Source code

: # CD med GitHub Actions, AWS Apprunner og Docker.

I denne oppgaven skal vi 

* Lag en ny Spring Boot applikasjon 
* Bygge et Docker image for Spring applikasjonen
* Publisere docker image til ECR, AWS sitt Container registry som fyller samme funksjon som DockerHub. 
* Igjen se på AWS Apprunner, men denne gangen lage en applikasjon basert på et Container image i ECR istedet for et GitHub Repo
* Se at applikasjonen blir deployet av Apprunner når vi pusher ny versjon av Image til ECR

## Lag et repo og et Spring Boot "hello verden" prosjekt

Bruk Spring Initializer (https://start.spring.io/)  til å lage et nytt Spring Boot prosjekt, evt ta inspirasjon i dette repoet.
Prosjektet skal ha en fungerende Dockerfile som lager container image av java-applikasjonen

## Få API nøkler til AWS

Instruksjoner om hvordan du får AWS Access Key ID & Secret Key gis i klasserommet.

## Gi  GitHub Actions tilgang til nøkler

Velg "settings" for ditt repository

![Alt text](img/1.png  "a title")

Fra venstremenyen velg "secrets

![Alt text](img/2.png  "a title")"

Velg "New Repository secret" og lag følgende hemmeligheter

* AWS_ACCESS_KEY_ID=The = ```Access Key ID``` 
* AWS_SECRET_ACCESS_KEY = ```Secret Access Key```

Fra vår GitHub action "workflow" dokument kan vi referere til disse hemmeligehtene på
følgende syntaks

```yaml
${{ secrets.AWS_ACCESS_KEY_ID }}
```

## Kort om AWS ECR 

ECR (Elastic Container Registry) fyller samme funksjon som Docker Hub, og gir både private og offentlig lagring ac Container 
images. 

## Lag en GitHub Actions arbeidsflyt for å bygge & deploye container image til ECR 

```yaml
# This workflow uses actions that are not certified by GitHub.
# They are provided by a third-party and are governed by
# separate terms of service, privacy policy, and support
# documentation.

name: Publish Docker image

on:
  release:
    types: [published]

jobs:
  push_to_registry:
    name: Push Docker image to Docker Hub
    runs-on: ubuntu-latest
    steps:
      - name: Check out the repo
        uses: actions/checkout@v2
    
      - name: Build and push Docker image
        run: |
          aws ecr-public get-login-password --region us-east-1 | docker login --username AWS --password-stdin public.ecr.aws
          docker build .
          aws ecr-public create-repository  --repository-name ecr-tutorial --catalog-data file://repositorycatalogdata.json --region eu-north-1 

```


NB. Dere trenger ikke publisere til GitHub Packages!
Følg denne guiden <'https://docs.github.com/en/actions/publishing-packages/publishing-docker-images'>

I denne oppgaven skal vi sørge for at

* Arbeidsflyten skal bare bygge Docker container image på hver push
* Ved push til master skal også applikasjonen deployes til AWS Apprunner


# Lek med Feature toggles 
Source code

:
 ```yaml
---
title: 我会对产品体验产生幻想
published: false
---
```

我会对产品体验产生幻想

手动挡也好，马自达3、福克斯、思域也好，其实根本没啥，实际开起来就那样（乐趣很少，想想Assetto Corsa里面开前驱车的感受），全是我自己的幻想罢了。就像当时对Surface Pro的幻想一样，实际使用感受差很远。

Work instructions:
Look through the entries above and count each line holding "region"; report the count alone.

Solution to this exercise:
2